EXTRACTED ENTRIES:
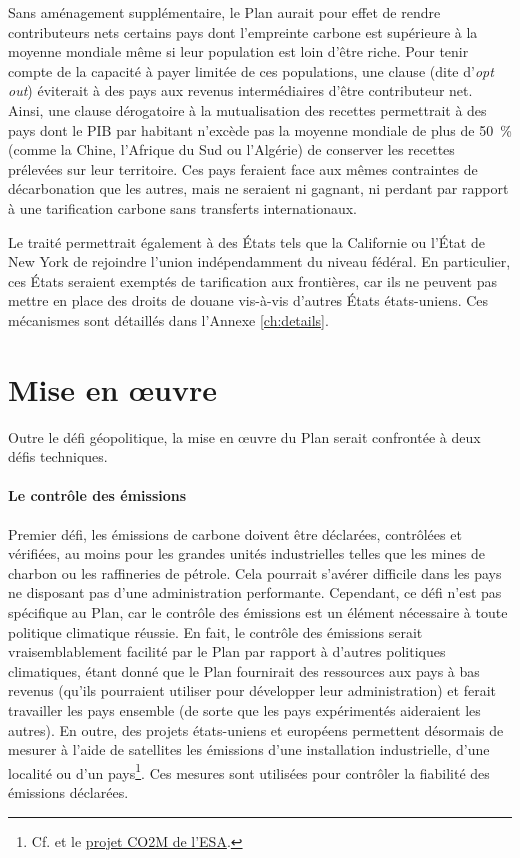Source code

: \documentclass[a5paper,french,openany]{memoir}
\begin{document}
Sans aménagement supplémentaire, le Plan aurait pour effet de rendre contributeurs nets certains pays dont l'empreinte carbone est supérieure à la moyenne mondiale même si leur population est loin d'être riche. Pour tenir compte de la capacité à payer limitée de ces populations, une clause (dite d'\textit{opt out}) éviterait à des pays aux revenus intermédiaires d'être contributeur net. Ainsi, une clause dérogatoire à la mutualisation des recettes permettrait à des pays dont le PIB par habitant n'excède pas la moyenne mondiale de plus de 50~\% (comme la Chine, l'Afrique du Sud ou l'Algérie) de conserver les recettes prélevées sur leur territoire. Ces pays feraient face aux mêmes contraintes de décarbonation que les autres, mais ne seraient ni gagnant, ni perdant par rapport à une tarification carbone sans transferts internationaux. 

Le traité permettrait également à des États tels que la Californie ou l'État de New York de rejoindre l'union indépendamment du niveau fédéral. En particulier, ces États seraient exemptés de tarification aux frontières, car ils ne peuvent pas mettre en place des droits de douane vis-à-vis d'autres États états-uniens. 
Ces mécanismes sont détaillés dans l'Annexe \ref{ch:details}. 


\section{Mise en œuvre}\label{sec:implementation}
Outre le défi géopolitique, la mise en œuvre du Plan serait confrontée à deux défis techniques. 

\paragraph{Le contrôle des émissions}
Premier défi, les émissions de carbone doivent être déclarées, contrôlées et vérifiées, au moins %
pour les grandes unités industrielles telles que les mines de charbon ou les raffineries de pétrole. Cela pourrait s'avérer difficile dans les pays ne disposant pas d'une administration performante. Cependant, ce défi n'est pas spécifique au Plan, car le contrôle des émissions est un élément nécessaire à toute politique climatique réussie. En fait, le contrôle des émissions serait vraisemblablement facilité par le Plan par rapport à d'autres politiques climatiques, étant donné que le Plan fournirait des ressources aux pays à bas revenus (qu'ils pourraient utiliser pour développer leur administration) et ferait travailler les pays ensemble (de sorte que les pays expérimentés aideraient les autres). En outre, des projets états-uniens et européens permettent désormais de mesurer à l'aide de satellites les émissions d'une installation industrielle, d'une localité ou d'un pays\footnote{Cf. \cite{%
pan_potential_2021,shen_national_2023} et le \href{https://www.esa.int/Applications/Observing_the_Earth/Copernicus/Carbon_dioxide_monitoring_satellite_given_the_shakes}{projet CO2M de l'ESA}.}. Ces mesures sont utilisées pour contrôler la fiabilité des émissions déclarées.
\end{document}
--
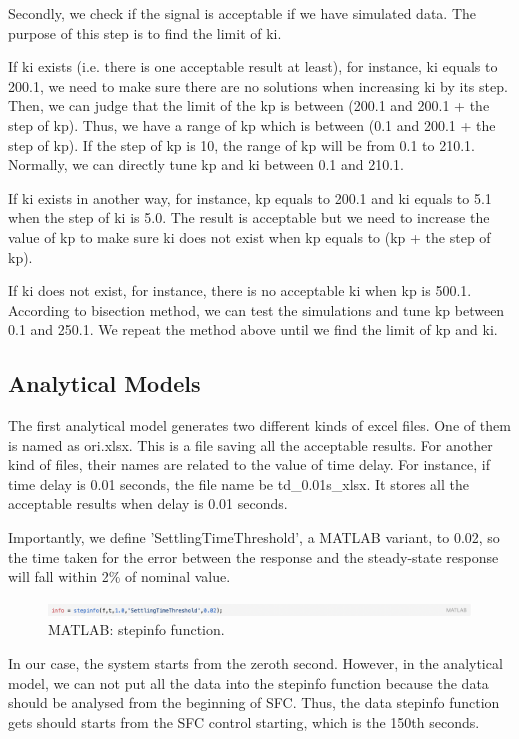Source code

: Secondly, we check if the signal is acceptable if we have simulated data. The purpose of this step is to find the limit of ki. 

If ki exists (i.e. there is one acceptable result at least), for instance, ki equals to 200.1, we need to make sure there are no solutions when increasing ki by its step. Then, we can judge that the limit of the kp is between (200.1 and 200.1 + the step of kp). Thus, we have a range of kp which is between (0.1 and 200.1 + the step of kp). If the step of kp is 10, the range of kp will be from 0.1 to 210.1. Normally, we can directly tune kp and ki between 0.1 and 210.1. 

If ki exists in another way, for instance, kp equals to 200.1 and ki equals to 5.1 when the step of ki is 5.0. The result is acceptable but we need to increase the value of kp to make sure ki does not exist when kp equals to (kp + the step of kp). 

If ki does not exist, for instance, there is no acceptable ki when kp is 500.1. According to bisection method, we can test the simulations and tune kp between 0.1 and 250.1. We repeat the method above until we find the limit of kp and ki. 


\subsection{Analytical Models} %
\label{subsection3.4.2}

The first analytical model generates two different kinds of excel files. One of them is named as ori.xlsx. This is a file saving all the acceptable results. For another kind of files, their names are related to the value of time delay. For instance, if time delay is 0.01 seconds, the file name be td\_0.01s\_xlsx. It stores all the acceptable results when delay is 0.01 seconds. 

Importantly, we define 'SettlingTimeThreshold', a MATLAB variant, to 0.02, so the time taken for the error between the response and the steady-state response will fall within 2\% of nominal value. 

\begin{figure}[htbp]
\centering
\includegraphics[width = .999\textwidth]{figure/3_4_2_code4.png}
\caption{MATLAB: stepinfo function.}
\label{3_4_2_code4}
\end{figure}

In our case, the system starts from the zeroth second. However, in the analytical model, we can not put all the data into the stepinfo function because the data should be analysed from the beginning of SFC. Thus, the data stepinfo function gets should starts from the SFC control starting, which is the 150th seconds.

TASK REQUIREMENTS: Return each line of the material above in which the string "data" appears.

RESPONSE TO THE EXERCISE:
: Secondly, we check if the signal is acceptable if we have simulated data. The purpose of this step is to find the limit of ki. 
In our case, the system starts from the zeroth second. However, in the analytical model, we can not put all the data into the stepinfo function because the data should be analysed from the beginning of SFC. Thus, the data stepinfo function gets should starts from the SFC control starting, which is the 150th seconds.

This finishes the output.